• _Task_
Every line holding "inherit" should be copied from the records below.

Data section below:

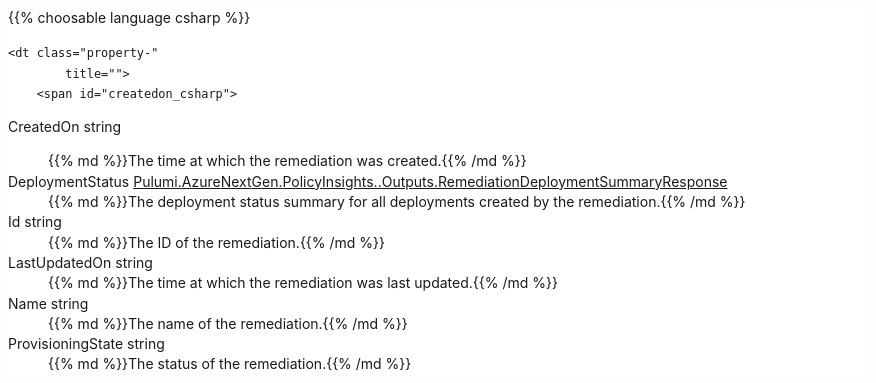 

{{% choosable language csharp %}}
<dl class="resources-properties">

    <dt class="property-"
            title="">
        <span id="createdon_csharp">
<a href="#createdon_csharp" style="color: inherit; text-decoration: inherit;">Created<wbr>On</a>
</span>
        <span class="property-indicator"></span>
        <span class="property-type">string</span>
    </dt>
    <dd>{{% md %}}The time at which the remediation was created.{{% /md %}}</dd>
    <dt class="property-"
            title="">
        <span id="deploymentstatus_csharp">
<a href="#deploymentstatus_csharp" style="color: inherit; text-decoration: inherit;">Deployment<wbr>Status</a>
</span>
        <span class="property-indicator"></span>
        <span class="property-type"><a href="#remediationdeploymentsummaryresponse">Pulumi.<wbr>Azure<wbr>Next<wbr>Gen.<wbr>Policy<wbr>Insights..<wbr>Outputs.<wbr>Remediation<wbr>Deployment<wbr>Summary<wbr>Response</a></span>
    </dt>
    <dd>{{% md %}}The deployment status summary for all deployments created by the remediation.{{% /md %}}</dd>
    <dt class="property-"
            title="">
        <span id="id_csharp">
<a href="#id_csharp" style="color: inherit; text-decoration: inherit;">Id</a>
</span>
        <span class="property-indicator"></span>
        <span class="property-type">string</span>
    </dt>
    <dd>{{% md %}}The ID of the remediation.{{% /md %}}</dd>
    <dt class="property-"
            title="">
        <span id="lastupdatedon_csharp">
<a href="#lastupdatedon_csharp" style="color: inherit; text-decoration: inherit;">Last<wbr>Updated<wbr>On</a>
</span>
        <span class="property-indicator"></span>
        <span class="property-type">string</span>
    </dt>
    <dd>{{% md %}}The time at which the remediation was last updated.{{% /md %}}</dd>
    <dt class="property-"
            title="">
        <span id="name_csharp">
<a href="#name_csharp" style="color: inherit; text-decoration: inherit;">Name</a>
</span>
        <span class="property-indicator"></span>
        <span class="property-type">string</span>
    </dt>
    <dd>{{% md %}}The name of the remediation.{{% /md %}}</dd>
    <dt class="property-"
            title="">
        <span id="provisioningstate_csharp">
<a href="#provisioningstate_csharp" style="color: inherit; text-decoration: inherit;">Provisioning<wbr>State</a>
</span>
        <span class="property-indicator"></span>
        <span class="property-type">string</span>
    </dt>
    <dd>{{% md %}}The status of the remediation.{{% /md %}}</dd>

End of Data section.

• _Result_
<a href="#createdon_csharp" style="color: inherit; text-decoration: inherit;">Created<wbr>On</a>
<a href="#deploymentstatus_csharp" style="color: inherit; text-decoration: inherit;">Deployment<wbr>Status</a>
<a href="#id_csharp" style="color: inherit; text-decoration: inherit;">Id</a>
<a href="#lastupdatedon_csharp" style="color: inherit; text-decoration: inherit;">Last<wbr>Updated<wbr>On</a>
<a href="#name_csharp" style="color: inherit; text-decoration: inherit;">Name</a>
<a href="#provisioningstate_csharp" style="color: inherit; text-decoration: inherit;">Provisioning<wbr>State</a>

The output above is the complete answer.